____ INPUT MATERIAL

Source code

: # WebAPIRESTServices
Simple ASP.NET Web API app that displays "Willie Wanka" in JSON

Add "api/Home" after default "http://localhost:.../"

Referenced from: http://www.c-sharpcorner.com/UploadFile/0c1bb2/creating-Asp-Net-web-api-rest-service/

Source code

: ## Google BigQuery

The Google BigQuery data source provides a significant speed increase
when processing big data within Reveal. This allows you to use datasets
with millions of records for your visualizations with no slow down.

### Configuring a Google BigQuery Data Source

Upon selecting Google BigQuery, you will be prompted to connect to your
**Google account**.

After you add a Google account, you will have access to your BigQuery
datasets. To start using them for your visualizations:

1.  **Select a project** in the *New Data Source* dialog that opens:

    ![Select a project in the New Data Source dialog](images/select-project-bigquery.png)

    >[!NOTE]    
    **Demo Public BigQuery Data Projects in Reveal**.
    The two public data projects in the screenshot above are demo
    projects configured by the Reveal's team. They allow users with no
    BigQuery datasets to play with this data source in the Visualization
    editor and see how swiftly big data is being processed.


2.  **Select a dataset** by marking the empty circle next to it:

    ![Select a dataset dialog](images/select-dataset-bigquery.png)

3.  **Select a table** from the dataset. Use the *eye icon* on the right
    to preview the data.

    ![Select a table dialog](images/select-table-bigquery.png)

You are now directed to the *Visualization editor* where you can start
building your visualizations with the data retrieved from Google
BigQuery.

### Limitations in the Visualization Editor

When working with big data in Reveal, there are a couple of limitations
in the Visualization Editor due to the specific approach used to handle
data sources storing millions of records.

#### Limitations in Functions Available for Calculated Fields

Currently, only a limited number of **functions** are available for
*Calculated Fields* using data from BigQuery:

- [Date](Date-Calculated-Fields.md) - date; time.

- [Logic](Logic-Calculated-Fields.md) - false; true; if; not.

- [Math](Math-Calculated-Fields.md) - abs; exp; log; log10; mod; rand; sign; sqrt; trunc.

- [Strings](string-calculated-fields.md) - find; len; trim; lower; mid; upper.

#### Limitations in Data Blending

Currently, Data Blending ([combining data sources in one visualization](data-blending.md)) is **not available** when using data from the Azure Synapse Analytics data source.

________
____ INPUT MATERIAL

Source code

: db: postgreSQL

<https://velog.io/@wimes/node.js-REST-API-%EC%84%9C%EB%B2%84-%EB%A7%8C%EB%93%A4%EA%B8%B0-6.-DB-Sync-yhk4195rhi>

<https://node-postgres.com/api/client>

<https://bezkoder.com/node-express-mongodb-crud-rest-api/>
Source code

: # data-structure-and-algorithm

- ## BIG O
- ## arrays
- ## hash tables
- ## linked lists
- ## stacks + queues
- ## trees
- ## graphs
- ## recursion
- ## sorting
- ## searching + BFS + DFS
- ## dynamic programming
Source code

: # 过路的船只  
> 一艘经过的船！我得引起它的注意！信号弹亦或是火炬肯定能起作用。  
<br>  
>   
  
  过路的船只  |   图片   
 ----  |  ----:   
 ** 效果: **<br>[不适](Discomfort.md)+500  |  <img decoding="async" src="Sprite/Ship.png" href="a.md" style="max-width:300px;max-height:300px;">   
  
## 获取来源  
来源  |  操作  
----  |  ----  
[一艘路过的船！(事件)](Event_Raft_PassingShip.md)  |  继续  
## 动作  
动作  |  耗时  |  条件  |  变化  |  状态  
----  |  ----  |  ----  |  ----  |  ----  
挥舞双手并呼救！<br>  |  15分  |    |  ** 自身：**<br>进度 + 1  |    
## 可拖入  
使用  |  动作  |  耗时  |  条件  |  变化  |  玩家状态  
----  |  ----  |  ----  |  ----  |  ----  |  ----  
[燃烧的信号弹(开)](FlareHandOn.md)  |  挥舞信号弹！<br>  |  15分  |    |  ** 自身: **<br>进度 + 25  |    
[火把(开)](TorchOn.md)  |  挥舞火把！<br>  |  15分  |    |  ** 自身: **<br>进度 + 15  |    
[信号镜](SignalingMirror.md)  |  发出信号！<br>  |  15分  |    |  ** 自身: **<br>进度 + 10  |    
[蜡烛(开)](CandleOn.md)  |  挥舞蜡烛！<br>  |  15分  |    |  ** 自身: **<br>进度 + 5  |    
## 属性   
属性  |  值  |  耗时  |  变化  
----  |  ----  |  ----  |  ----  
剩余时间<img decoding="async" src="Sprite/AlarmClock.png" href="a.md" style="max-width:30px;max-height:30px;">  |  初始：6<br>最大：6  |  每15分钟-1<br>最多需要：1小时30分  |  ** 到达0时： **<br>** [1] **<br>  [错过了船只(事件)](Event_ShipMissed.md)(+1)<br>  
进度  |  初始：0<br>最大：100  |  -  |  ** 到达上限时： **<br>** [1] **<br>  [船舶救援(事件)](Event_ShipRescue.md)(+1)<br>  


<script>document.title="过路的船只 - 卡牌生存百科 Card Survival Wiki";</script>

________
____ INPUT MATERIAL

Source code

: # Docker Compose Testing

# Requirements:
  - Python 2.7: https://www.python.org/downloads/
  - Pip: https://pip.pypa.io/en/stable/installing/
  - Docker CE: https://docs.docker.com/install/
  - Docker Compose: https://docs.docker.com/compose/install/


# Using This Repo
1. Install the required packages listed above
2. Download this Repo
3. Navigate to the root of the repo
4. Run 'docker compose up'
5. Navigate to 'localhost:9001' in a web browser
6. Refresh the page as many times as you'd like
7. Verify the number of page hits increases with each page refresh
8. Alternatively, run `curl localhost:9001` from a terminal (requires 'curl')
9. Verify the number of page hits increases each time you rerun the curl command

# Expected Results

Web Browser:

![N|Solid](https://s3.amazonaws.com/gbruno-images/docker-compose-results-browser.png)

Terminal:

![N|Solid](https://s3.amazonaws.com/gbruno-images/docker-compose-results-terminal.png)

________

• [WHAT YOU ARE ASKED TO DO]
Copy, exactly and only, the lines above that begin with the one containing "# Using This Repo" and finish with the one containing "6. Refresh the".

• [COMPLETED TASK]
# Using This Repo
1. Install the required packages listed above
2. Download this Repo
3. Navigate to the root of the repo
4. Run 'docker compose up'
5. Navigate to 'localhost:9001' in a web browser
6. Refresh the page as many times as you'd like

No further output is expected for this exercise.